So having said that Tiger, what do you say if any new building regardless of its class has to have both types of solar. Would that help?
I view solar as one simple type but the storage options are more complex.
I suppose I view it like this:-
Legacy:- mostly coal power with gas peakers to help because coal power plants cannot increase or decrease electricity production easily. It's expensive and bad for the environment and monolithic.
Modern:- solar and wind to generate electricity but mostly solar. The questions becomes how do we store energy that is variable. That storage has to be able to ramp up and down quickly in relation to production of electricity.
Batteries will handle a fair bit of storage but they aren't good at longer term storage - so multiple days and across seasons.
Hydro power is really good at storing electricity for multi-day lower energy production but not good enough for seasonal storage. The build of Snowy 2.0 was meant to be 6 billion dollars but it has blown out to 12 billion dollars. Personally I think this is cheap and a good deal. For some context the Subs we are buying and we may not even get are set to cost $360 billion.

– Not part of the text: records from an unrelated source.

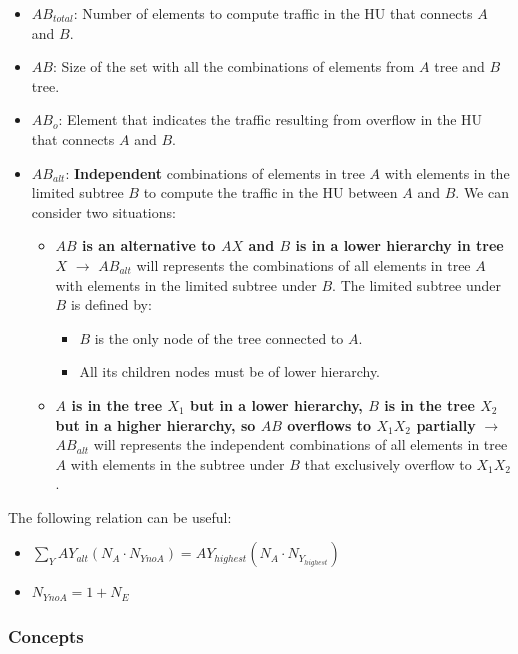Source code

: \documentclass[
	12pt,
	twoside
]{book}
\begin{document}
\begin{itemize}
	\item $AB_{total}$: Number of elements to compute traffic in the HU that connects $A$ and $B$.
	\item $AB$: Size of the set with all the combinations of elements from $A$ tree and $B$ tree.
	\item $AB_o$: Element that indicates the traffic resulting from overflow in the HU that connects $A$ and $B$.
	\item {
		$AB_{alt}$: \textbf{Independent} combinations of elements in tree $A$ with elements in the limited subtree $B$ to compute the traffic in the HU between $A$ and $B$. We can consider two situations:
		\begin{itemize}
			\item {
				\textbf{$AB$ is an alternative to $AX$ and $B$ is in a lower hierarchy in tree $X$} $\rightarrow$ $AB_{alt}$ will represents the combinations of all elements in tree $A$ with elements in the limited subtree under $B$. The limited subtree under $B$ is defined by:
				\begin{itemize}
					\item $B$ is the only node of the tree connected to $A$.
					\item All its children nodes must be of lower hierarchy.
				\end{itemize}
			}
			\item {
				\textbf{$A$ is in the tree $X_1$ but in a lower hierarchy, $B$ is in the tree $X_2$ but in a higher hierarchy, so $AB$ overflows to $X_1 X_2$ partially} $\rightarrow$ $AB_{alt}$ will represents the independent combinations of all elements in tree $A$ with elements in the subtree under $B$ that exclusively overflow to $X_1 X_2$.
			}
		\end{itemize}
	}
\end{itemize}

The following relation can be useful:

\begin{itemize}
	\item $\sum_Y AY_{alt} (N_A \cdot N_{YnoA}) = AY_{highest} (N_A \cdot N_{Y_{highest}})$
	\item $N_{YnoA} = 1 + N_E$
\end{itemize}

\subsubsection{Concepts}
\end{document}
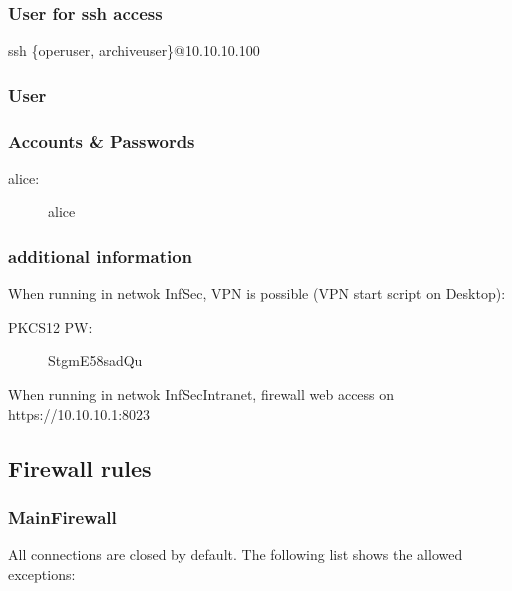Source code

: \documentclass[a4paper, toc=index, 12pt, DIV14, twoside, BCOR2cm, headsepline, numbers=noenddot, bibliography=totoc]{scrbook}
\begin{document}
\subsubsection*{User for ssh access}
ssh \{operuser, archiveuser\}@10.10.10.100

\subsubsection{User}
\subsubsection*{Accounts \& Passwords}
\begin{description}
\item[alice:] alice
\end{description}
\subsubsection*{additional information}
When running in netwok InfSec, VPN is possible (VPN start script on Desktop):\newline
\begin{description}
\item[PKCS12 PW:] StgmE58sadQu
\end{description}
When running in netwok InfSecIntranet, firewall web access on https://10.10.10.1:8023


\subsection{Firewall rules}
\subsubsection{MainFirewall}
All connections are closed by default. The following list shows the allowed exceptions:\newline
\end{document}
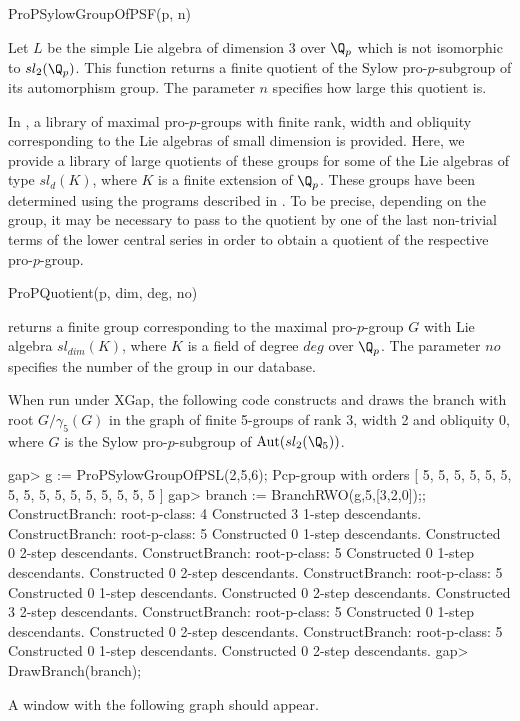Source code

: \> ProPSylowGroupOfPSF(p, n)

Let $L$ be the simple Lie algebra of dimension $3$ over $\Q_p$
which is not isomorphic to $sl_2(\Q_p)$. This function  returns a
finite quotient of the Sylow pro-$p$-subgroup of its automorphism  
group. The parameter $n$ specifies how large this quotient is.

In \cite{KLGP97}, a library of maximal pro-$p$-groups with finite
rank, width and obliquity corresponding to the Lie algebras of small
dimension is provided. Here, we provide a library of large quotients
of these groups for some of the Lie algebras of type $sl_d(K)$, where
$K$ is a finite extension of $\Q_p$. 
These groups have been determined using the programs described in
\cite{KLGP97}. To be precise, depending on the group, it may be
necessary to pass to the quotient by one of the last non-trivial terms
of the lower central series in order to obtain a quotient of the
respective pro-$p$-group.

\> ProPQuotient(p, dim, deg, no)

returns a finite group corresponding to the maximal pro-$p$-group $G$
with Lie algebra $sl_{dim}(K)$, where $K$ is a field of
degree $deg$ over $\Q_p$. The parameter $no$ specifies the number of
the group in our database.


When run under XGap, the following code constructs and draws the
branch with root $G/\gamma_5(G)$ in the graph of finite 5-groups of
rank 3, width 2 and obliquity 0, where $G$ is the Sylow
pro-$p$-subgroup of ${\rm Aut}(sl_2(\Q_5))$.

\beginexample
gap> g := ProPSylowGroupOfPSL(2,5,6);
Pcp-group with orders [ 5, 5, 5, 5, 5, 5, 5, 5, 5, 5, 5, 5, 5, 5, 5, 5 ]
gap> branch := BranchRWO(g,5,[3,2,0]);;
ConstructBranch: root-p-class: 4
Constructed 3 1-step descendants.
ConstructBranch: root-p-class: 5
Constructed 0 1-step descendants.
Constructed 0 2-step descendants.
ConstructBranch: root-p-class: 5
Constructed 0 1-step descendants.
Constructed 0 2-step descendants.
ConstructBranch: root-p-class: 5
Constructed 0 1-step descendants.
Constructed 0 2-step descendants.
Constructed 3 2-step descendants.
ConstructBranch: root-p-class: 5
Constructed 0 1-step descendants.
Constructed 0 2-step descendants.
ConstructBranch: root-p-class: 5
Constructed 0 1-step descendants.
Constructed 0 2-step descendants.
gap> DrawBranch(branch);
\endexample

A window with the following graph should appear.

\epsfxsize=8cm 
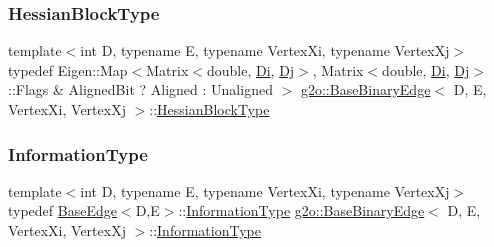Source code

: \mbox{\label{classg2o_1_1_base_binary_edge_a7eadbbe6abffe4d2ebdf6231272789a5}} 
\subsubsection{\texorpdfstring{Hessian\+Block\+Type}{HessianBlockType}}
{\footnotesize\ttfamily template$<$int D, typename E, typename Vertex\+Xi, typename Vertex\+Xj$>$ \\
typedef Eigen\+::\+Map$<$Matrix$<$double, \mbox{\hyperlink{classg2o_1_1_base_binary_edge_abfe232196405a7204bc299a747c1cc8b}{Di}}, \mbox{\hyperlink{classg2o_1_1_base_binary_edge_ab718b94950a34d589371fe6f5583b259}{Dj}}$>$, Matrix$<$double, \mbox{\hyperlink{classg2o_1_1_base_binary_edge_abfe232196405a7204bc299a747c1cc8b}{Di}}, \mbox{\hyperlink{classg2o_1_1_base_binary_edge_ab718b94950a34d589371fe6f5583b259}{Dj}}$>$\+::Flags \& Aligned\+Bit ? Aligned \+: Unaligned $>$ \mbox{\hyperlink{classg2o_1_1_base_binary_edge}{g2o\+::\+Base\+Binary\+Edge}}$<$ D, E, Vertex\+Xi, Vertex\+Xj $>$\+::\mbox{\hyperlink{classg2o_1_1_base_binary_edge_a7eadbbe6abffe4d2ebdf6231272789a5}{Hessian\+Block\+Type}}}

\mbox{\label{classg2o_1_1_base_binary_edge_a4530ef6462aadaf2ab826d440d3b3318}} 
\subsubsection{\texorpdfstring{Information\+Type}{InformationType}}
{\footnotesize\ttfamily template$<$int D, typename E, typename Vertex\+Xi, typename Vertex\+Xj$>$ \\
typedef \mbox{\hyperlink{classg2o_1_1_base_edge}{Base\+Edge}}$<$D,E$>$\+::\mbox{\hyperlink{classg2o_1_1_base_binary_edge_a4530ef6462aadaf2ab826d440d3b3318}{Information\+Type}} \mbox{\hyperlink{classg2o_1_1_base_binary_edge}{g2o\+::\+Base\+Binary\+Edge}}$<$ D, E, Vertex\+Xi, Vertex\+Xj $>$\+::\mbox{\hyperlink{classg2o_1_1_base_binary_edge_a4530ef6462aadaf2ab826d440d3b3318}{Information\+Type}}}

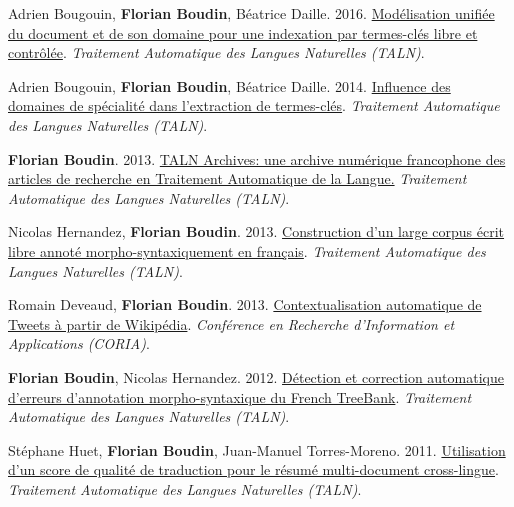 \item 
Adrien Bougouin, \textbf{Florian Boudin}, Béatrice Daille.
2016.
\href{https://aclanthology.org/2016.jeptalnrecital-long.18.pdf}{Modélisation unifiée du document et de son domaine pour une indexation par termes-clés libre et contrôlée}.
\textit{Traitement Automatique des Langues Naturelles (TALN)}.
\label{bougouin-etal-2016-modelisation}

\item 
Adrien Bougouin, \textbf{Florian Boudin}, Béatrice Daille.
2014.
\href{https://aclanthology.org/F14-1002.pdf}{Influence des domaines de spécialité dans l’extraction de termes-clés}.
\textit{Traitement Automatique des Langues Naturelles (TALN)}.
\label{bougouin-etal-2014-influence}

\item 
\textbf{Florian Boudin}.
2013.
\href{https://aclanthology.org/F13-2001.pdf}{TALN Archives: une archive numérique francophone des articles de recherche en Traitement Automatique de la Langue.}
\textit{Traitement Automatique des Langues Naturelles (TALN)}.
\label{boudin-2013-taln}

\item 
Nicolas Hernandez, \textbf{Florian Boudin}.
2013.
\href{https://aclanthology.org/F13-1012.pdf}{Construction d’un large corpus écrit libre annoté morpho-syntaxiquement en français}.
\textit{Traitement Automatique des Langues Naturelles (TALN)}.
\label{hernandez-boudin-2013-construction}

\item 
Romain Deveaud, \textbf{Florian Boudin}.
2013.
\href{https://asso-aria.org/coria/2013/coria/coria2013_23.pdf}{Contextualisation automatique de Tweets à partir de Wikipédia}.
\textit{Conférence en Recherche d’Information et Applications (CORIA)}.
\label{deveaud-boudin-2013-contextualisation}

\item 
\textbf{Florian Boudin}, Nicolas Hernandez.
2012.
\href{https://aclanthology.org/F12-2021.pdf}{Détection et correction automatique d’erreurs d’annotation morpho-syntaxique du French TreeBank}.
\textit{Traitement Automatique des Langues Naturelles (TALN)}.
\label{boudin-hernandez-2012-detection}

\item 
Stéphane Huet, \textbf{Florian Boudin}, Juan-Manuel Torres-Moreno.
2011.
\href{https://aclanthology.org/2011.jeptalnrecital-long.5.pdf}{Utilisation d’un score de qualité de traduction pour le résumé multi-document cross-lingue}.
\textit{Traitement Automatique des Langues Naturelles (TALN)}.
\label{huet-etal-2011-utilisation}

There is basically a gap for seasonal storage. This is where gas peakers come in and why we are allowing gas production to remain. Gas peakers are cheap to build but they produce carbon and they are expensive to run.
The other issue is building transmission lines.
I basically think we have to build a tonne of solar and it's the backbone to the system but I don't really see how this is an issue. It's just a project execution issue. We can build solar panels all over the place. I think already it's something like 40% of households have rooftop solar. So adding it to buildings is more about making those buildings have lower electricity costs.